UNE MOSAÏQUE DE 14 PIÈCES : L'évènement est exceptionnel. Pensez : il faut remonter 30 millions d'années en arrière pour trouver la trace, unique dans l'histoire connue de la planète, d'une autre création de plaque majeure. Dans ce lointain passé s'ouvrit le rift africain, qui découpe peu à peu la plaque africaine en deux plaques séparées (lire l'encadré). Aujourd'hui, au large de Sumatra, le même phénomène titanesque est de nouveau à l'ouvre... Et l'humanité est, cette fois, aux premières loges. Au terme de ce processus, d'ici quelques millions d'années, ces deux mécanismes pourraient faire de l'enveloppe terrestre une mosaïque de 14 pièces, alors qu'elle n'en porte que 12 depuis plusieurs centaines de millions d'années.

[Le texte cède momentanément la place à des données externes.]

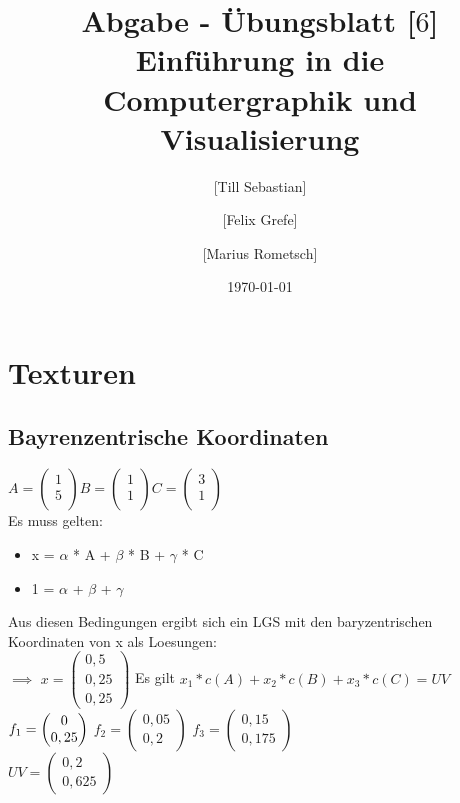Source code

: \documentclass[10pt,a4paper]{article}
\begin{document}
\title{Abgabe - Übungsblatt [$6$]\\
\small{Einführung in die Computergraphik und Visualisierung}}
\author{ [Till Sebastian] \and [Felix Grefe] \and [Marius Rometsch]}
\date{\today}
\maketitle



\section{Texturen}
\subsection{Bayrenzentrische Koordinaten}

$
A =\begin{pmatrix}
1 \\
5 \\

\end{pmatrix}
$$
B =\begin{pmatrix}
1 \\
1 \\

\end{pmatrix}
$$
C =\begin{pmatrix}
	3 \\
	1\\
	 
\end{pmatrix}
$\\
Es muss gelten:

\begin{itemize}
 \item  x = $\alpha$ * A + $\beta$ * B + $\gamma$ * C
 \item  1 = $\alpha$ + $\beta$ + $\gamma$
\end{itemize}
Aus diesen Bedingungen ergibt sich ein LGS mit den baryzentrischen Koordinaten von x als Loesungen:
\\
$\implies$
$
x =\begin{pmatrix}
0,5 \\
0,25 \\
0,25 
\end{pmatrix}
$
Es gilt $x_1*c(A)+x_2*c(B)+x_3*c(C) = UV$$
\\f_1 =\begin{pmatrix}
0 \\
0,25 
\end{pmatrix}
$ $
f_2 =\begin{pmatrix}
0,05 \\
0,2 
\end{pmatrix}
$ 
$
f_3 =\begin{pmatrix}
0,15  \\
0,175
\end{pmatrix}
$
\\
$
UV =\begin{pmatrix}
0,2 \\
0,625
\end{pmatrix}
$ 
\end{document}
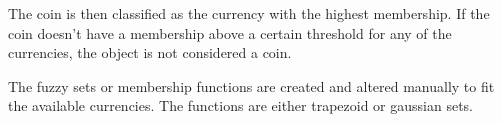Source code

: \documentclass[report.tex]{subfile}
\begin{document}
The coin is then classified as the currency with the highest membership. If the
coin doesn't have a membership above a certain threshold for any of the
currencies, the object is not considered a coin.

The fuzzy sets or membership functions are created and altered manually to fit
the available currencies. The functions are either trapezoid or gaussian sets.
\end{document}
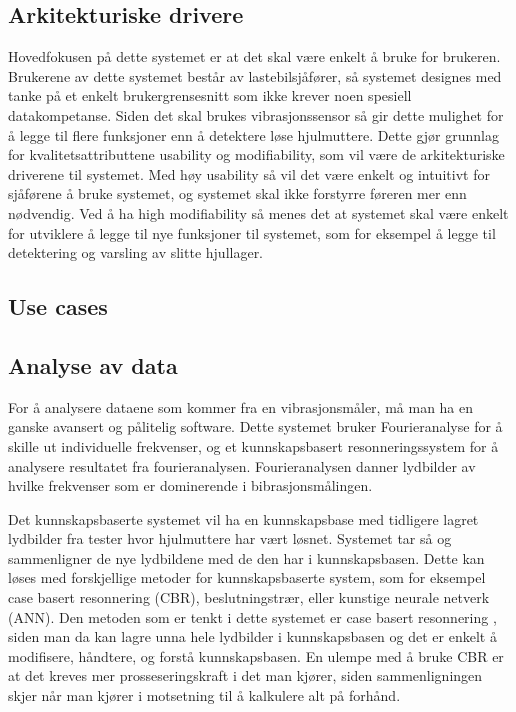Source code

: \subsection{Arkitekturiske drivere}
Hovedfokusen på dette systemet er at det skal være enkelt å bruke for brukeren. 
Brukerene av dette systemet består av lastebilsjåfører, så systemet designes med tanke på et enkelt brukergrensesnitt som ikke krever noen spesiell datakompetanse. 
Siden det skal brukes vibrasjonssensor så gir dette mulighet for å legge til flere funksjoner enn å detektere løse hjulmuttere. 
Dette gjør grunnlag for kvalitetsattributtene usability og modifiability, som vil være de arkitekturiske driverene til systemet. 
Med høy usability så vil det være enkelt og intuitivt for sjåførene å bruke systemet, og systemet skal ikke forstyrre føreren mer enn nødvendig. 
Ved å ha high modifiability så menes det at systemet skal være enkelt for utviklere å legge til nye funksjoner til systemet, som for eksempel å legge til detektering og varsling av slitte hjullager.

\subsection{Use cases}


\subsection{Analyse av data}
For å analysere dataene som kommer fra en vibrasjonsmåler, må man ha en ganske avansert og pålitelig software. Dette systemet bruker Fourieranalyse \cite{Fourier} for å skille ut individuelle frekvenser, og et kunnskapsbasert resonneringssystem for å analysere resultatet fra fourieranalysen. Fourieranalysen danner lydbilder av hvilke frekvenser som er dominerende i bibrasjonsmålingen.

Det kunnskapsbaserte systemet vil ha en kunnskapsbase med tidligere lagret lydbilder fra tester hvor hjulmuttere har vært løsnet. Systemet tar så og sammenligner de nye lydbildene med de den har i kunnskapsbasen. Dette kan løses med forskjellige metoder for kunnskapsbaserte system, som for eksempel case basert resonnering (CBR), beslutningstrær, eller kunstige neurale netverk (ANN). Den metoden som er tenkt i dette systemet er case basert resonnering \cite{aamodt94}, siden man da kan lagre unna hele lydbilder i kunnskapsbasen og det er enkelt å modifisere, håndtere, og forstå kunnskapsbasen. En ulempe med å bruke CBR er at det kreves mer prosseseringskraft i det man kjører, siden sammenligningen skjer når man kjører i motsetning til å kalkulere alt på forhånd. 

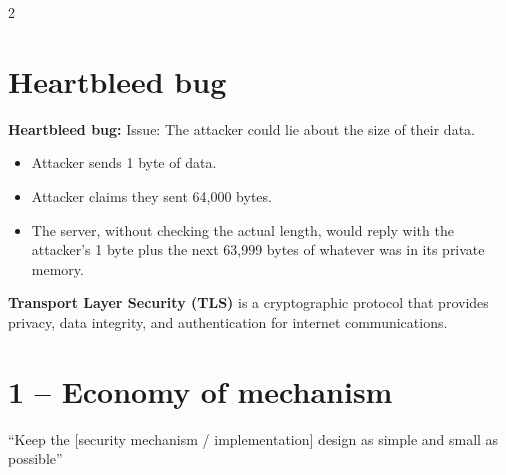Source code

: \documentclass[a4paper,9pt]{extarticle}
\begin{document}

\thispagestyle{fancy}



\begin{multicols}{2}


\section{Heartbleed bug}


\begin{example}

\textbf{Heartbleed bug:} Issue: The attacker could lie about the size of their data.

\begin{itemize}

\item Attacker sends 1 byte of data.

\item Attacker claims they sent 64,000 bytes.

\item The server, without checking the actual length, would reply with the attacker's 1
byte plus the next 63,999 bytes of whatever was in its private memory.

\end{itemize}

\end{example}


\begin{definition}

\textbf{Transport Layer Security (TLS)} is a cryptographic protocol that provides privacy, data integrity, and authentication for internet communications.

\end{definition}



\section{1 -- Economy of mechanism}


\begin{important}

``Keep the [security mechanism / implementation] design as simple and small as possible''

\end{important}



\end{multicols}
\end{document}
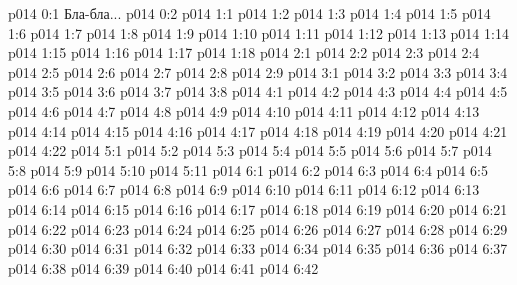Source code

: \author{Совершенствователь Мудрости}
\vs p014 0:1  Бла-бла...
\vs p014 0:2 
\vs p014 1:1 
\vs p014 1:2 
\vs p014 1:3 
\vs p014 1:4 
\vs p014 1:5 
\vs p014 1:6 
\vs p014 1:7 
\vs p014 1:8 
\vs p014 1:9 \pc 
\vs p014 1:10 
\vs p014 1:11 \pc 
\vs p014 1:12 
\vs p014 1:13 
\vs p014 1:14 \pc 
\vs p014 1:15 
\vs p014 1:16 
\vs p014 1:17 
\vs p014 1:18 
\vs p014 2:1 
\vs p014 2:2 
\vs p014 2:3 
\vs p014 2:4 
\vs p014 2:5 \pc 
\vs p014 2:6 
\vs p014 2:7 
\vs p014 2:8 
\vs p014 2:9 \pc 
{}
\vs p014 3:1 
\vs p014 3:2 
\vs p014 3:3 
\vs p014 3:4 
\vs p014 3:5 
\vs p014 3:6 
\vs p014 3:7 
\vs p014 3:8 
\vs p014 4:1 
\vs p014 4:2 
\vs p014 4:3 
\vs p014 4:4 
\vs p014 4:5 
\vs p014 4:6 
\vs p014 4:7 
\vs p014 4:8 
\vs p014 4:9 \pc 
\vs p014 4:10 \pc 
\vs p014 4:11 
\vs p014 4:12 
\vs p014 4:13 
\vs p014 4:14 
\vs p014 4:15 
\vs p014 4:16 
\vs p014 4:17 
\vs p014 4:18 \pc 
\vs p014 4:19 
\vs p014 4:20 
\vs p014 4:21 
\vs p014 4:22 
\vs p014 5:1 
\vs p014 5:2 
\vs p014 5:3 
\vs p014 5:4 \pc 
\vs p014 5:5 
\vs p014 5:6 \pc 
\vs p014 5:7 
\vs p014 5:8 
\vs p014 5:9 
\vs p014 5:10 
\vs p014 5:11 
\vs p014 6:1 
\vs p014 6:2 
\vs p014 6:3 
\vs p014 6:4 
\vs p014 6:5 \pc 
\vs p014 6:6 
\vs p014 6:7 
\vs p014 6:8 
\vs p014 6:9 
\vs p014 6:10 
\vs p014 6:11 
\vs p014 6:12 
\vs p014 6:13 
\vs p014 6:14 
\vs p014 6:15 
\vs p014 6:16 
\vs p014 6:17 
\vs p014 6:18 
\vs p014 6:19 
\vs p014 6:20 
\vs p014 6:21 
\vs p014 6:22 
\vs p014 6:23 
\vs p014 6:24 
\vs p014 6:25 
\vs p014 6:26 
\vs p014 6:27 
\vs p014 6:28 
\vs p014 6:29 
\vs p014 6:30 
\vs p014 6:31 
\vs p014 6:32 
\vs p014 6:33 
\vs p014 6:34 
\vs p014 6:35 
\vs p014 6:36 
\vs p014 6:37 
\vs p014 6:38 
\vs p014 6:39 
\vs p014 6:40 
\vs p014 6:41 \pc 
\vsetoff
\vs p014 6:42 
\quizlink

Pour comprendre ce prodige tellurique, il faut avoir présent à l'esprit que les plaques tectoniques, immenses fragments de roche solide et rigide qui composent la mosaïque terrestre, s'étirent sur des dizaines de kilomètres de profondeur en portant un océan, un continent, ou les deux. La matière qui les constitue se renouvelle en permanence. Car le long des lignes de fracture qui séparent les plaques, de la matière remonte à la surface, poussée par les courants de chaleur dans le manteau terrestre, et crée du plancher océanique - non sans faire trembler le sous-sol. En parallèle, par manque de place, à force de croissance et emportées par les mouvements de convection thermique dans le manteau terrestre, les plaques passent les unes sous les autres. Il se joue ainsi un ballet immuable, qui déplace, au fil des millions d'années, continents et océans (lire "Repères").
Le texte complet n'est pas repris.